EXERCISE INSTRUCTIONS — Extract each line holding the word "left" from the entries.

(RECORDS FOR THE EXERCISE begins)

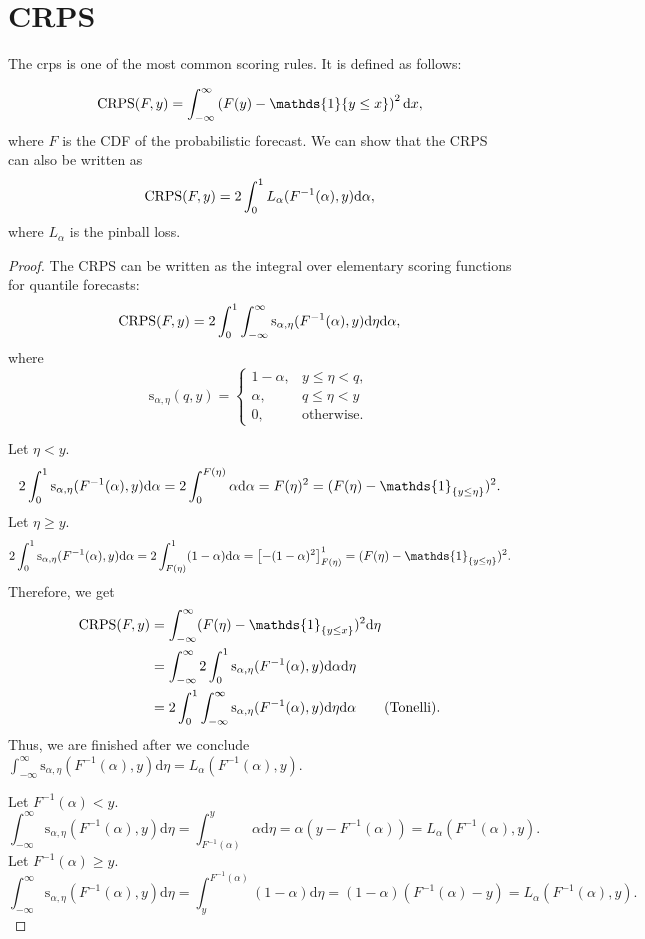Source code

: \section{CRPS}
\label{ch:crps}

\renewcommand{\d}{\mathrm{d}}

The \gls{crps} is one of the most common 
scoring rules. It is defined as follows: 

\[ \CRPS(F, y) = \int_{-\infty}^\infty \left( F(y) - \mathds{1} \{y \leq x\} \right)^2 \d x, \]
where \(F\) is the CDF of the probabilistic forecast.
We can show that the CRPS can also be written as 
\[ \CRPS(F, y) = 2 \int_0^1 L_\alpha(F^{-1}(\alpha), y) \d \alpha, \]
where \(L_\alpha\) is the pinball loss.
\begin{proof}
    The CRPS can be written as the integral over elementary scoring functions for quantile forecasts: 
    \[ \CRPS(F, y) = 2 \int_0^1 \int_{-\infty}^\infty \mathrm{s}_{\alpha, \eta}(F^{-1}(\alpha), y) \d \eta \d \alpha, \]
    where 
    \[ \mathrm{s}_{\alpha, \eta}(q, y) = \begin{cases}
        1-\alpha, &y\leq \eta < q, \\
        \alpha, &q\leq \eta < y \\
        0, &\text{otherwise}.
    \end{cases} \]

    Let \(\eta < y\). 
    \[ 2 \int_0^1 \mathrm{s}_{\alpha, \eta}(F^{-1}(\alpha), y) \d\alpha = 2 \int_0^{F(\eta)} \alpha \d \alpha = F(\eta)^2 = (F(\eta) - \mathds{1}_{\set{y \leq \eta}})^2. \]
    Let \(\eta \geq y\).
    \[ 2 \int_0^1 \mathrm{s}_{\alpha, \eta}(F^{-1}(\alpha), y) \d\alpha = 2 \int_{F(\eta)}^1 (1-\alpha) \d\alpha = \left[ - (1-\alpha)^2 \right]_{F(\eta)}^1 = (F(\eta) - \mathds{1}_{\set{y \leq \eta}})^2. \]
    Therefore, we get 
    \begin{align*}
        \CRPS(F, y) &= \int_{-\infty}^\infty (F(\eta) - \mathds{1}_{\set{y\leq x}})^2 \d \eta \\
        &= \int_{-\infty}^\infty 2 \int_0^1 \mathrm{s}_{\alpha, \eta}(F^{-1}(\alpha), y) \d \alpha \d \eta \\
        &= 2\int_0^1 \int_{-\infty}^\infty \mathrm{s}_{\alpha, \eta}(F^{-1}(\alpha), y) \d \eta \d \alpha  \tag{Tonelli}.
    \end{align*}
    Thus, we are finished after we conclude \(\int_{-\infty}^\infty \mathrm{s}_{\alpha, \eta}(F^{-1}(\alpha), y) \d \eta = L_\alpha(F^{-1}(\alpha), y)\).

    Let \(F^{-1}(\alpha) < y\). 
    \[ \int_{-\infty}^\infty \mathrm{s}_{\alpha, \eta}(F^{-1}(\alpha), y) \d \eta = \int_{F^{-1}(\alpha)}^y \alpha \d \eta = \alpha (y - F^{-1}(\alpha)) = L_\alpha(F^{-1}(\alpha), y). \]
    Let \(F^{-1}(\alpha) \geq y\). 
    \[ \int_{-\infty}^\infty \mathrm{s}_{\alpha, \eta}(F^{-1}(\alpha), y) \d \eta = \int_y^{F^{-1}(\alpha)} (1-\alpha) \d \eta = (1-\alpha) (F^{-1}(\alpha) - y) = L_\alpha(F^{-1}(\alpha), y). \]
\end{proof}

(RECORDS FOR THE EXERCISE ends)

YOUR SOLUTION —
\[ \CRPS(F, y) = \int_{-\infty}^\infty \left( F(y) - \mathds{1} \{y \leq x\} \right)^2 \d x, \]
    \[ 2 \int_0^1 \mathrm{s}_{\alpha, \eta}(F^{-1}(\alpha), y) \d\alpha = 2 \int_{F(\eta)}^1 (1-\alpha) \d\alpha = \left[ - (1-\alpha)^2 \right]_{F(\eta)}^1 = (F(\eta) - \mathds{1}_{\set{y \leq \eta}})^2. \]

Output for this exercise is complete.